The entity remains a separate legal entity under the BAC capital structure with $3.8bn of direct Senior Unsecured and Senior Subordinated debt and an aggregate exposure around $6.5bn from all the sub-entities under the CFC entity. Of course, threatening the use of this legal route will not be a tidy process and will likely bring in doubt the rest of BAC’s capital structure to a greater or lesser degree and is unlikely to bode well for BAC’s capital market access and trading partners – but perhaps that won’t be a problem once the FDIC’s living wills are in place.
June 2012 sees around $2.3bn of the CFC entity debt due:
From the Bloomberg story:
The option of seeking court protection exists because the Charlotte, North Carolina-based bank maintained a separate legal identity for the subprime lender after the 2008 acquisition, said the people, who declined to be identified because the plans are private.

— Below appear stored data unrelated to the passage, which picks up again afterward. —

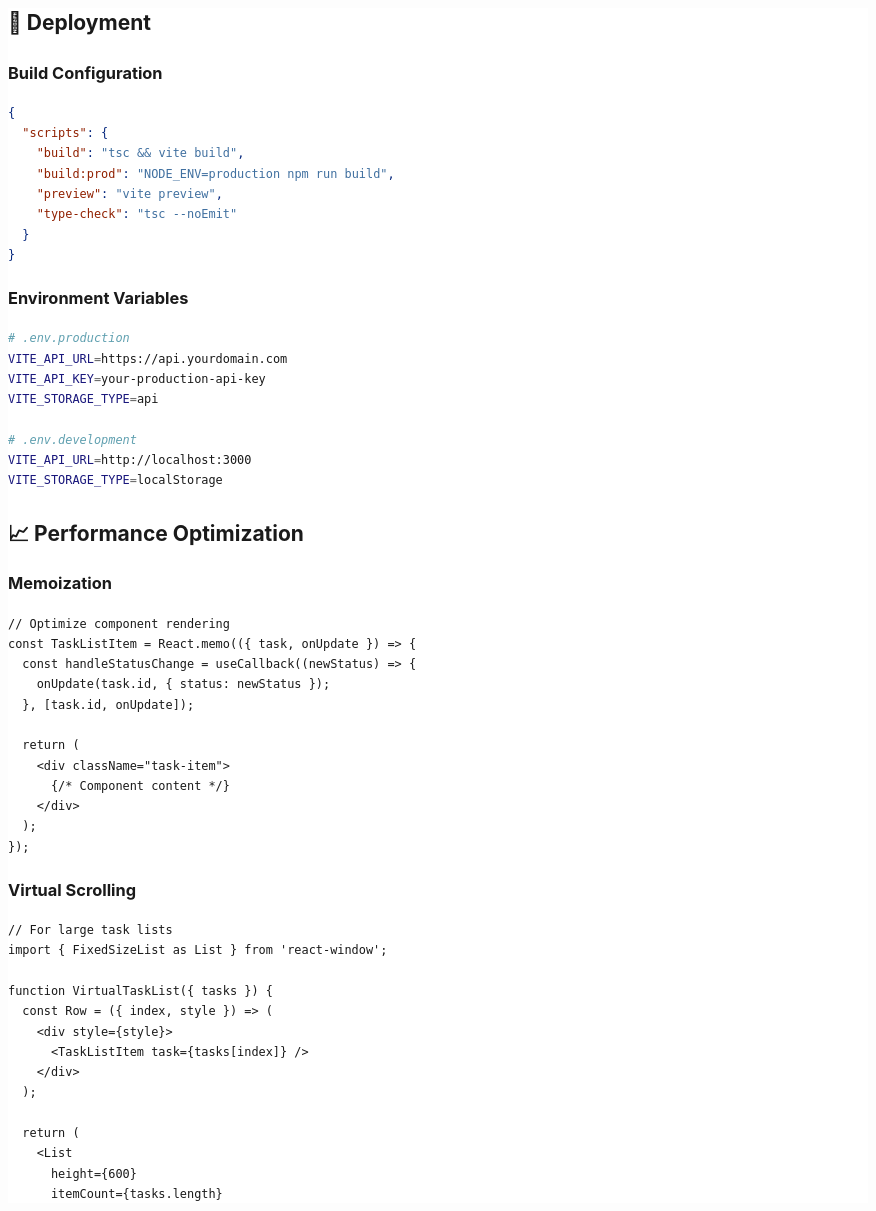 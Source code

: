 ## 🚀 Deployment

### Build Configuration

```json
{
  "scripts": {
    "build": "tsc && vite build",
    "build:prod": "NODE_ENV=production npm run build",
    "preview": "vite preview",
    "type-check": "tsc --noEmit"
  }
}
```

### Environment Variables

```bash
# .env.production
VITE_API_URL=https://api.yourdomain.com
VITE_API_KEY=your-production-api-key
VITE_STORAGE_TYPE=api

# .env.development  
VITE_API_URL=http://localhost:3000
VITE_STORAGE_TYPE=localStorage
```

## 📈 Performance Optimization

### Memoization

```tsx
// Optimize component rendering
const TaskListItem = React.memo(({ task, onUpdate }) => {
  const handleStatusChange = useCallback((newStatus) => {
    onUpdate(task.id, { status: newStatus });
  }, [task.id, onUpdate]);

  return (
    <div className="task-item">
      {/* Component content */}
    </div>
  );
});
```

### Virtual Scrolling

```tsx
// For large task lists
import { FixedSizeList as List } from 'react-window';

function VirtualTaskList({ tasks }) {
  const Row = ({ index, style }) => (
    <div style={style}>
      <TaskListItem task={tasks[index]} />
    </div>
  );

  return (
    <List
      height={600}
      itemCount={tasks.length}
```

A filing isn’t imminent and executives recognize the danger that it could backfire by casting doubt on the financial strength of the largest U.S. bank, the people said.
The threat of a Countrywide bankruptcy is a “nuclear” option that Chief Executive Officer Brian T. Moynihan could use as leverage against plaintiffs seeking refunds on bad mortgages, said analyst Mike Mayo of Credit Agricole Securities USA. Moynihan has booked at least $30 billion of costs for faulty home loans, most sold by Countrywide during the housing boom, and analysts estimate the total could double in coming years.

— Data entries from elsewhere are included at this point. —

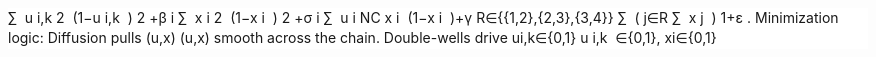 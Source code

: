 ∑
​
u
i,k
2
​
(1−u
i,k
​
)
2
+β
i
∑
​
x
i
2
​
(1−x
i
​
)
2
+σ
i
∑
​
u
i
NC
​
x
i
​
(1−x
i
​
)+γ
R∈{{1,2},{2,3},{3,4}}
∑
​
(
j∈R
∑
​
x
j
​
)
1+ε
.
​
Minimization logic:
Diffusion pulls 
(u,x)
(u,x) smooth across the chain.
Double-wells drive 
ui,k∈{0,1}
u
i,k
​
∈{0,1}, 
xi∈{0,1}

“If the losses become so great, how can Bank of America at least not discuss internally the relative tradeoff of a Countrywide bankruptcy?” Mayo, who has an “underperform” rating on the bank, said in an interview. “And if you pull out the bazooka, you’d better be prepared to use it.”
and What Could Go Wrong?
Pitfalls include the possibility that a bankruptcy filing would cast doubt on the entire company’s willingness to support its other subsidiaries and damage Bank of America’s standing in the credit markets or with rating firms, hurting its ability to borrow, according to analysts.
“It’s not some sort of magic elixir that makes it all just go away,” Westbrook said. “I suspect that’s one reason they haven’t done it yet.”
and the fallout
Bankruptcy would be a “last-ditch option,” and possibly a costly one, because counterparties might become hesitant to buy the parent company’s debt or open trading lines with its Merrill Lynch unit, David Hendler, a CreditSights Inc. analyst, said in a Sept. 8 note. Credit-rating firms could downgrade Bank of America subsidiaries, which benefit from the implicit support of their corporate parent, he said. That would drive up the bank’s cost of borrowing.

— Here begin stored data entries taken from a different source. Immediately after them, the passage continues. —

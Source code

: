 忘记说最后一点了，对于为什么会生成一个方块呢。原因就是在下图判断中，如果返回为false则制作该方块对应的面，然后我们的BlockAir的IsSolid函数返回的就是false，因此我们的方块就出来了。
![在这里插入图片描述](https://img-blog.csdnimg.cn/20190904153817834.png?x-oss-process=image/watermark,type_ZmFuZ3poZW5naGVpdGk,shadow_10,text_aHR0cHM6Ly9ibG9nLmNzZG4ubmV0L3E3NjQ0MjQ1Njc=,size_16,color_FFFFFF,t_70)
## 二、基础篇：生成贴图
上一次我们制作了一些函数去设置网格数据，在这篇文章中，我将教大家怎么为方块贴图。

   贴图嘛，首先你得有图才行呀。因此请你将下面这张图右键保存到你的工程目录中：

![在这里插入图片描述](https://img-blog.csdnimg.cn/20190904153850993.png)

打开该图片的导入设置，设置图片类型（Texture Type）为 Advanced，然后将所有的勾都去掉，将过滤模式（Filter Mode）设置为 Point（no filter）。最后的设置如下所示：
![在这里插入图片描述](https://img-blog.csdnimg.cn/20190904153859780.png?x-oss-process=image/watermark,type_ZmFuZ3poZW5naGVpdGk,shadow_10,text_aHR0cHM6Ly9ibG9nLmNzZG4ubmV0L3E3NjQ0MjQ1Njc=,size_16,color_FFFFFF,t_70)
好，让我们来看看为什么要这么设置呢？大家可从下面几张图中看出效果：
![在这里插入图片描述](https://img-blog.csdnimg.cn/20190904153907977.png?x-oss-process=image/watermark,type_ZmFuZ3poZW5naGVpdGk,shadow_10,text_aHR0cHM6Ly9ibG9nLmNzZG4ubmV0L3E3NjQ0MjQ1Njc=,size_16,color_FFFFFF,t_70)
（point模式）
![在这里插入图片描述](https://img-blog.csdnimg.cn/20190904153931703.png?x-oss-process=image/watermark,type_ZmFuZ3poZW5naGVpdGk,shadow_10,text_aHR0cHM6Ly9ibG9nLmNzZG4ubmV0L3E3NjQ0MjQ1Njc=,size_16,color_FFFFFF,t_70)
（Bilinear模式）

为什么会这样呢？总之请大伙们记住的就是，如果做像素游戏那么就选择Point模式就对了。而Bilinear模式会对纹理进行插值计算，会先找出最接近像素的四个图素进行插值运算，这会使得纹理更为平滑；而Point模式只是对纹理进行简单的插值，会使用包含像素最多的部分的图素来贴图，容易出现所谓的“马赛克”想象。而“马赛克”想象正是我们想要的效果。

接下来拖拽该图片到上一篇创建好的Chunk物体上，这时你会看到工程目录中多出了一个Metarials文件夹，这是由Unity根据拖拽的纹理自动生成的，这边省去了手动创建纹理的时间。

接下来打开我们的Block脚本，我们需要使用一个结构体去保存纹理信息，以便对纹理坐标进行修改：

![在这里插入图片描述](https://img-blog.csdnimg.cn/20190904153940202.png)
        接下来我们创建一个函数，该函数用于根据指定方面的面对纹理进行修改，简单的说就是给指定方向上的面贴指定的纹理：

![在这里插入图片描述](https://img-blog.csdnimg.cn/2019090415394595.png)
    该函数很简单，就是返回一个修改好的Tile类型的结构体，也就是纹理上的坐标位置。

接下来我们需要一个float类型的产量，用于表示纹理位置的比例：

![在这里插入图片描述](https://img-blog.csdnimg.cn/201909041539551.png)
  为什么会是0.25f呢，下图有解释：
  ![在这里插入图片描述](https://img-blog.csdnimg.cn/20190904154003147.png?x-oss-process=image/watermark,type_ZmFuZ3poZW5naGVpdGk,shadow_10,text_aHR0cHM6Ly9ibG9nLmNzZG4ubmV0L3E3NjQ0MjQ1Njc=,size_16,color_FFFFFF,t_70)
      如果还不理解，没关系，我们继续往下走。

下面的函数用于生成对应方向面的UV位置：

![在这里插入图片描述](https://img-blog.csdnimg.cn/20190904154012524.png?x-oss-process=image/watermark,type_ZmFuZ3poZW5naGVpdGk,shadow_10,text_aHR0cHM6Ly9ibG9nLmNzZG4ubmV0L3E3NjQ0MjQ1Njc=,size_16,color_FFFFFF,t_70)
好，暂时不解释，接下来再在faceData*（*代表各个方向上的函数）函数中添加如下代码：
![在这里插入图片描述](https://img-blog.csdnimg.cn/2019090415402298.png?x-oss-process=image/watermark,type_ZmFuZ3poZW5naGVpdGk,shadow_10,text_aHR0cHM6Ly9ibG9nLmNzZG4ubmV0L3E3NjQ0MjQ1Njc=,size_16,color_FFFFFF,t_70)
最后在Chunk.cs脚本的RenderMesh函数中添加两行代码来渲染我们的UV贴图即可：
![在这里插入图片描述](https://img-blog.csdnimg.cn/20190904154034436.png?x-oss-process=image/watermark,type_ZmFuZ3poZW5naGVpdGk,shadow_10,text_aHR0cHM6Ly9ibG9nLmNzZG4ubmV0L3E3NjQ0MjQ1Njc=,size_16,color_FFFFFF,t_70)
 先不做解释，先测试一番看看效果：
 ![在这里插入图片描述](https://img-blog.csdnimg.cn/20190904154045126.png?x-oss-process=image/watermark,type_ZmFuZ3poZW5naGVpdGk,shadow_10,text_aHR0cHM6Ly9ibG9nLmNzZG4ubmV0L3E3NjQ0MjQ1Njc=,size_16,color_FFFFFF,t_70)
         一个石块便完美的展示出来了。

“Most counterparties I speak to think this would be a very difficult option for Bank of America and unlikely to be sanctioned by regulators,” said Manal Mehta, a partner at Branch Hill Capital, a San Francisco-based hedge fund that has bet against the lender’s stock in the past. “The whole reason they would pursue the nuclear option of a Countrywide bankruptcy would be to put this behind them, but all you would be doing is opening up a Pandora’s box.”